» Exercise aim: From the entries that follow, copy each line containing the word "completes".

::: Data section

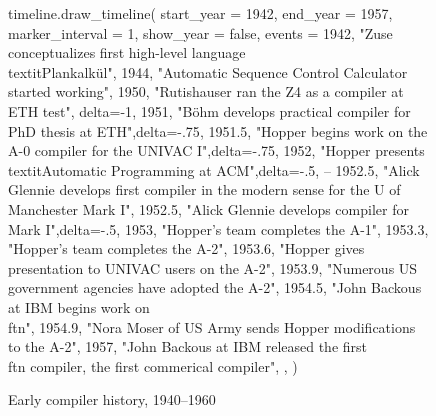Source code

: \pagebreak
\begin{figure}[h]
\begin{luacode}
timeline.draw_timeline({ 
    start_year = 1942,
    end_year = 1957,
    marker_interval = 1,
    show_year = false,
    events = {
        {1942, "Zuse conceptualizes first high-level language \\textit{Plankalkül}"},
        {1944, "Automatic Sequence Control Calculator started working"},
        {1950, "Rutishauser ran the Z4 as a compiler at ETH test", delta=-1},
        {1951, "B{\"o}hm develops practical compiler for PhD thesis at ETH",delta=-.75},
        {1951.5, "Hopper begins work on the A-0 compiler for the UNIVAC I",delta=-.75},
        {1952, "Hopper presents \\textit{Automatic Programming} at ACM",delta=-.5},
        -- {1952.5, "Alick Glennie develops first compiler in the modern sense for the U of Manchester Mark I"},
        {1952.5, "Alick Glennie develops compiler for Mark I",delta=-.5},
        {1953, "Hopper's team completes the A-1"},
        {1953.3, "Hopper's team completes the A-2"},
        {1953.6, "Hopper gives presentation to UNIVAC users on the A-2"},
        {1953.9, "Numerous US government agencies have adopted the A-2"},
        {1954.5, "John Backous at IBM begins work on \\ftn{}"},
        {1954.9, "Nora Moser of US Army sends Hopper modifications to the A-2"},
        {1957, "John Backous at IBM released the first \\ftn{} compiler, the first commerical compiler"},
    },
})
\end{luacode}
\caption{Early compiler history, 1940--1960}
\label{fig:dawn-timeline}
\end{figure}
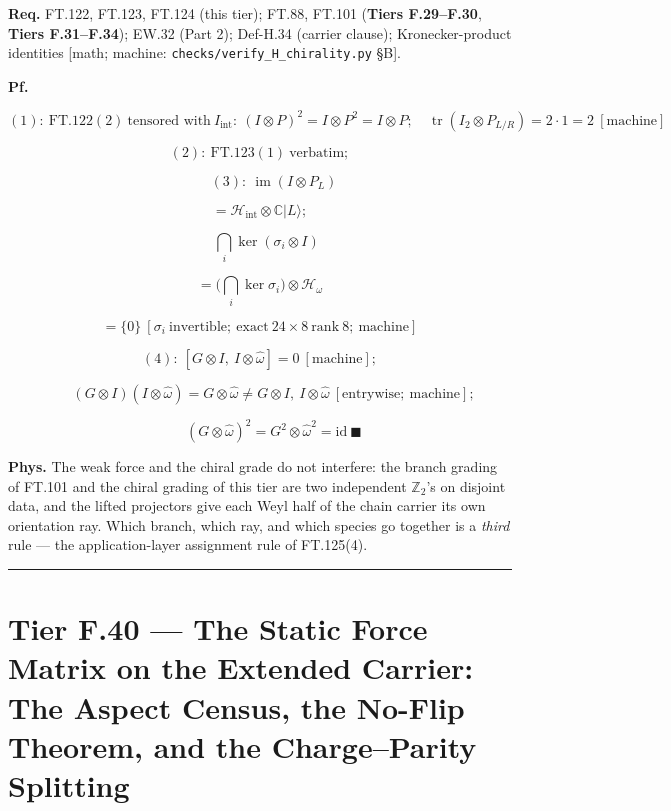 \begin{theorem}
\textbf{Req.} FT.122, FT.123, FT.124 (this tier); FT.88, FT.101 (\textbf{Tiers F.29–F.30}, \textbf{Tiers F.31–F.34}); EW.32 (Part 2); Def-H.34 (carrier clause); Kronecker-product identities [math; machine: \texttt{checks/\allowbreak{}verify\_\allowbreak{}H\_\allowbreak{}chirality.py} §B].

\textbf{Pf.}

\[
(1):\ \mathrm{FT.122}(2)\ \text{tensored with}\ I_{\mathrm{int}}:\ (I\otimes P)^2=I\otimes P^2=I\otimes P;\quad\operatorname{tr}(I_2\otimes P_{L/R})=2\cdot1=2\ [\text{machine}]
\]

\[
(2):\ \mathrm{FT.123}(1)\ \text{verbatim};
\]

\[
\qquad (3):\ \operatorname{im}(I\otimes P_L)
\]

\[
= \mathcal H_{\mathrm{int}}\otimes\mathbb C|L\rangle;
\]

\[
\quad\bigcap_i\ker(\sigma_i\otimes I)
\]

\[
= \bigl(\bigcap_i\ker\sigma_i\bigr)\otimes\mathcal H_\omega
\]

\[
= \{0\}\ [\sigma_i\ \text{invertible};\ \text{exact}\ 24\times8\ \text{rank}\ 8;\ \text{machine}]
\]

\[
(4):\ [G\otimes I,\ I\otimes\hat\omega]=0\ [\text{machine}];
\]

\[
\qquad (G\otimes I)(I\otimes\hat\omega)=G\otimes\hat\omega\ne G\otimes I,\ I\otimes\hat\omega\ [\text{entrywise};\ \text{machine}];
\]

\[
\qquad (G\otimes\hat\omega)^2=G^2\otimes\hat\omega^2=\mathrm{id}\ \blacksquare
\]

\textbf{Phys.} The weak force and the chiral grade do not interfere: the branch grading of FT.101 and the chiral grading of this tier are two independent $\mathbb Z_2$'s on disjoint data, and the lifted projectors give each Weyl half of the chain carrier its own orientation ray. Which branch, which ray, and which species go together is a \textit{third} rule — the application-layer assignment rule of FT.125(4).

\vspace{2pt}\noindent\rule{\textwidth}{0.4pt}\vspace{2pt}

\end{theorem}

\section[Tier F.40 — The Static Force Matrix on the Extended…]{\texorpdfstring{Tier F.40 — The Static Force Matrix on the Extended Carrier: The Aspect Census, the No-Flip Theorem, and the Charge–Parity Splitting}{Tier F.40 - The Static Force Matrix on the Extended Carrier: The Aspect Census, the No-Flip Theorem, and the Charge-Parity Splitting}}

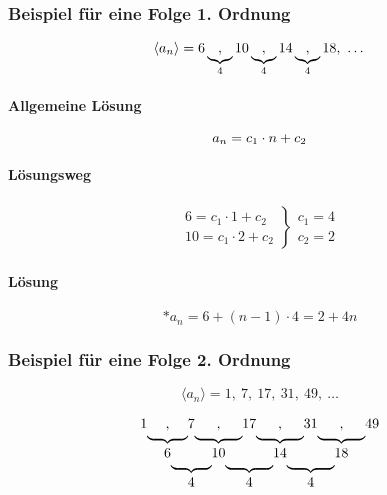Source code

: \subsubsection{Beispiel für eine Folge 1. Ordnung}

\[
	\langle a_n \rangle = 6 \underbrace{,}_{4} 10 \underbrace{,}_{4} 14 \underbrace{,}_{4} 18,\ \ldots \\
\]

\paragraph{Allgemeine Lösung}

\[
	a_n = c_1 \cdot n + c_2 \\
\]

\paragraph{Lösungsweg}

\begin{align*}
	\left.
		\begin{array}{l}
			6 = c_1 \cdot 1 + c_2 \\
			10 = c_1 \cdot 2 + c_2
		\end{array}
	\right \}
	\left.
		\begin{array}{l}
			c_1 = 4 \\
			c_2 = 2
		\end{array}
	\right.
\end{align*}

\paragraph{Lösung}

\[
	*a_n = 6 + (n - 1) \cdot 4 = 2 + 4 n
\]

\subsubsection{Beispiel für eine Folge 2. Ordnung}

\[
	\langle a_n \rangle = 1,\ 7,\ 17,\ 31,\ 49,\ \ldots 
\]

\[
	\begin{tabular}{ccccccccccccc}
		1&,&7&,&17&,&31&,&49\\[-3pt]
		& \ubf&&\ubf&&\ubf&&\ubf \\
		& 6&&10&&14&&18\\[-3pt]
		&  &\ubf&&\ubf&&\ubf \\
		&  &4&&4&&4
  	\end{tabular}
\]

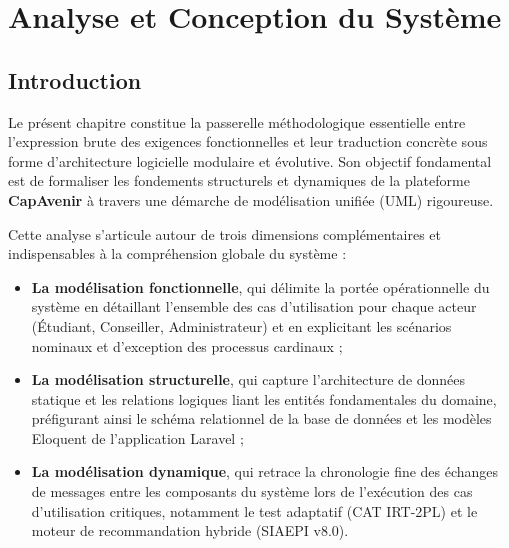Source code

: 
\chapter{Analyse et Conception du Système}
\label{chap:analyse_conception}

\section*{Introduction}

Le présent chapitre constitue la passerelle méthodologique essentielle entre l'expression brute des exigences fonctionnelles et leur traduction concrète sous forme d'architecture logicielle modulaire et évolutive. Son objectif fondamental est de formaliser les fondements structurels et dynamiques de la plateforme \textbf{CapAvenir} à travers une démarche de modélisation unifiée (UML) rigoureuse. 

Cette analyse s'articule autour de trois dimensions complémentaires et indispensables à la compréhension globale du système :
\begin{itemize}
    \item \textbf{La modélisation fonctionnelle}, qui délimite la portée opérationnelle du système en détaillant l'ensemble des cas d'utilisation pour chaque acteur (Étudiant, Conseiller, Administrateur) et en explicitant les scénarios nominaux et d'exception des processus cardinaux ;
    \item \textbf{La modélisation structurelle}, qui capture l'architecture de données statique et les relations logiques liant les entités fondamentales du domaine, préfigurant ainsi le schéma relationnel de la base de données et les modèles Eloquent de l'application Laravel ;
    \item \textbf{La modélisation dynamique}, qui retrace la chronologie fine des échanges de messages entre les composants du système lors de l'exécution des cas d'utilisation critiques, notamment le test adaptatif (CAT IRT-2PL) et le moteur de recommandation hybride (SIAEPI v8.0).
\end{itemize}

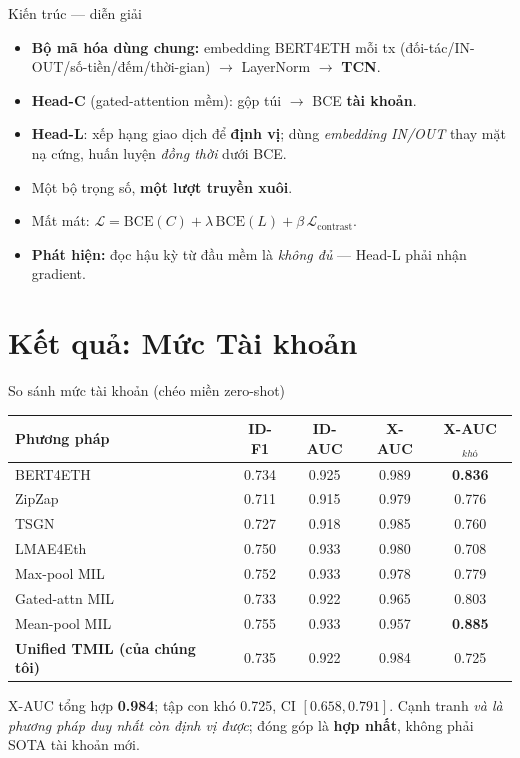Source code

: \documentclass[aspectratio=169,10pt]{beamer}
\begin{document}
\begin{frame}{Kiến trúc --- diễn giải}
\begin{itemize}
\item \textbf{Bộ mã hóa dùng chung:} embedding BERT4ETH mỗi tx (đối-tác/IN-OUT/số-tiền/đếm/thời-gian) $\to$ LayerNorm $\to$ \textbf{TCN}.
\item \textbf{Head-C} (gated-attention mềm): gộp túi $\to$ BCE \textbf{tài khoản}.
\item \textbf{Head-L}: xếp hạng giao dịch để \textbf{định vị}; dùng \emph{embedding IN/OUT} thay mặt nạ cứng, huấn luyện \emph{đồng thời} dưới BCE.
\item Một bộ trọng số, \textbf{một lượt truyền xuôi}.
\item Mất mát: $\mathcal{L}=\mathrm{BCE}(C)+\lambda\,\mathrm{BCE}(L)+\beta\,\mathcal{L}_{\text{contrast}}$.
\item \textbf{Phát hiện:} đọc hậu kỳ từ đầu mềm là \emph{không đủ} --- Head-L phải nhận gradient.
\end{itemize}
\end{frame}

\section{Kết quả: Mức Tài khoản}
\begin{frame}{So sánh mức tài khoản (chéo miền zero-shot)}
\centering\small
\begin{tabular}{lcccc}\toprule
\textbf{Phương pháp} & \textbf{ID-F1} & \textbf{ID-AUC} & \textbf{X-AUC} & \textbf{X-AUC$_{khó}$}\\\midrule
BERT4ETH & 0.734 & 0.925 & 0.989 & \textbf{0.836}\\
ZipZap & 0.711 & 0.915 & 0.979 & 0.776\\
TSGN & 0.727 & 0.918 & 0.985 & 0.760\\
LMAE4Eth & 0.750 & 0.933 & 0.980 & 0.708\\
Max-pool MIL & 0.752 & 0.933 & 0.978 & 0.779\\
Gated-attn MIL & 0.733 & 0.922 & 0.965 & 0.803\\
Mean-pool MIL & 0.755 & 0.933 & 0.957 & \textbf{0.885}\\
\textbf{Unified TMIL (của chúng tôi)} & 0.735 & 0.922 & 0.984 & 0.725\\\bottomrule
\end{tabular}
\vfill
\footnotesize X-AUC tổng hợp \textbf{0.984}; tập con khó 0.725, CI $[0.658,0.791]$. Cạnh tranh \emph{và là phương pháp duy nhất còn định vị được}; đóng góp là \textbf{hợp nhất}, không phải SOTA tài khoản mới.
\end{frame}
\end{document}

::::::

» Task output:
        {1953, "Hopper's team completes the A-1"},
        {1953.3, "Hopper's team completes the A-2"},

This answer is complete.